While the main attraction is obviously the museum’s extensive collection of vehicles stemming from the early 1900s to the 2000s, there are a bunch of items on display that you’d never guess at based on the museum’s auto-centric name. There are antique cash registers, sports equipment and memorabilia, slot machines, knives, guns, dolls, pianos, and more. Some of these “extras” were among the most fascinating. I was particularly impressed by the pianos, many of which I thought my mom would admire. Take a look:
But of course, the cars are the main attraction. If you don’t find cars special in-and-of-themselves, you probably won’t find the bulk of cars at the museum particularly special. But there are a few “stars” among the bunch. These include:
What is believed to be President Lincoln’s hearse. Eddie is probably smiling a bit too much, considering.
The museum also featured a model train display that wasn’t very exciting at all. It costs an extra $6 per person for admission to that part of the museum. Fortunately, we didn’t pay to see it. We just happened upon it. It’s just a large room, and you just walk into it. We walked in not even realizing we were going into that part of the museum. You can’t really tell until you’re in there. Nobody is there to stop you.

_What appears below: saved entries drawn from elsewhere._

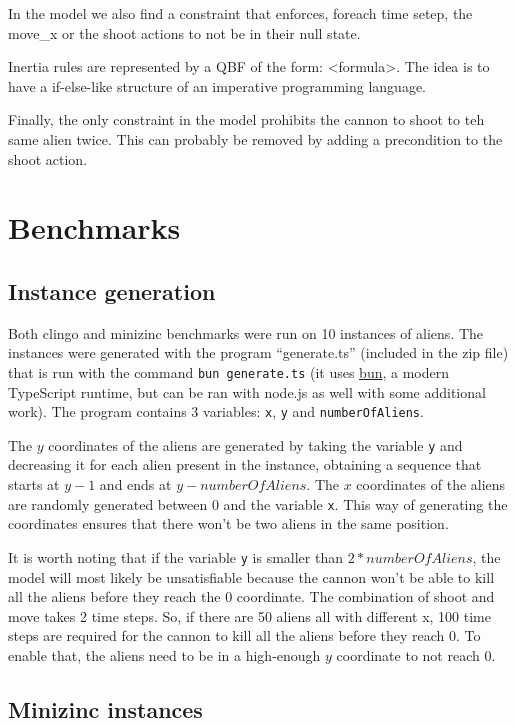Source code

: \documentclass[11pt]{article}
\begin{document}
In the model we also find a constraint that enforces, foreach time setep, the move\_x or the shoot actions to not be in their null state.

Inertia rules are represented by a QBF of the form: <formula>.
The idea is to have a if-else-like structure of an imperative programming language.

Finally, the only constraint in the model prohibits the cannon to shoot to teh same alien twice.
This can probably be removed by adding a precondition to the shoot action.


\section{Benchmarks}

\subsection{Instance generation}
Both clingo and minizinc benchmarks were run on 10 instances of aliens.
The instances were generated with the program ``generate.ts'' (included in the zip file) that is run with the command \texttt{bun generate.ts} (it uses \href{https://bun.sh/}{bun}, a modern TypeScript runtime, but can be ran with node.js as well with some additional work).
The program contains 3 variables: \texttt{x}, \texttt{y} and \texttt{numberOfAliens}.

The $y$ coordinates of the aliens are generated by taking the variable \texttt{y} and decreasing it for each alien present in the instance, obtaining a sequence that starts at $y - 1$ and ends at $y - numberOfAliens$.
The $x$ coordinates of the aliens are randomly generated between 0 and the variable \texttt{x}.
This way of generating the coordinates ensures that there won't be two aliens in the same position.

It is worth noting that if the variable \texttt{y} is smaller than $2*numberOfAliens$, the model will most likely be unsatisfiable because the cannon won't be able to kill all the aliens before they reach the $0$ coordinate.
The combination of shoot and move takes 2 time steps.
So, if there are 50 aliens all with different x, 100 time steps are required for the cannon to kill all the aliens before they reach 0.
To enable that, the aliens need to be in a high-enough $y$ coordinate to not reach 0.

\subsection{Minizinc instances}
\end{document}
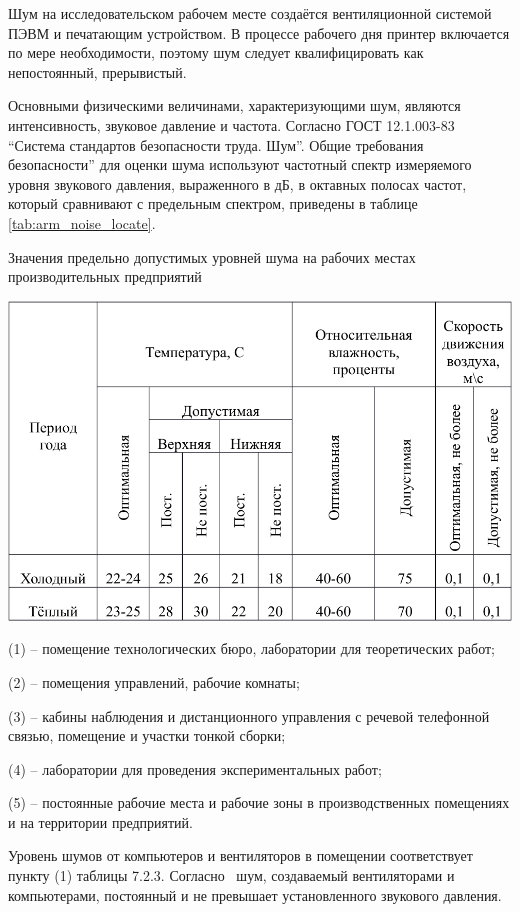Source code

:Шум на исследовательском рабочем месте создаётся вентиляционной системой ПЭВМ и печатающим устройством. В процессе рабочего дня принтер включается по мере необходимости, поэтому шум следует квалифицировать как непостоянный, прерывистый.

Основными физическими величинами, характеризующими шум, являются интенсивность, звуковое давление и частота. Согласно ГОСТ 12.1.003-83 ``Система стандартов безопасности труда. Шум''\cite{gost_sec_noize}. Общие требования безопасности'' для оценки шума используют частотный спектр измеряемого уровня звукового давления, выраженного в дБ, в октавных полосах частот, который сравнивают с предельным спектром, приведены в таблице \ref{tab:arm_noise_locate}.

\begin{table}[!ht]
\caption{Значения предельно допустимых уровней шума на рабочих местах производительных предприятий}
\centering
\includegraphics[page=4, width=1\linewidth]{secure_table.pdf}
\label{tab:arm_noise_locate}
\end{table}

(1) – помещение технологических бюро, лаборатории для теоретических работ;

(2) – помещения управлений, рабочие комнаты;

(3) – кабины наблюдения и дистанционного управления с речевой телефонной связью, помещение и участки тонкой сборки;

(4) – лаборатории для проведения экспериментальных работ;

(5) – постоянные рабочие места и рабочие зоны в производственных помещениях и на территории предприятий.

Уровень шумов от компьютеров и вентиляторов в помещении соответствует пункту (1) таблицы 7.2.3. Согласно~\cite{gost_sec_ergo_33} шум, создаваемый вентиляторами и компьютерами, постоянный и не превышает установленного звукового давления.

As we looked around, we assumed it must be the display they were talking about, but we wondered why it was unguarded if you were supposed to pay extra money to see it. As we left the room, we saw a sign on the door (that was propped open, causing the sign to face those who are exiting the room) that asks museum patrons not to enter the room if they have not paid the extra money. Oops. But, if you’re ever at the museum yourself, I’d recommend paying only for the model train room, because you could pretty much see everything else on your way into it. The cashier at the front of the museum told us we could come back and visit the model train room separately sometime, so that would be your best value right there.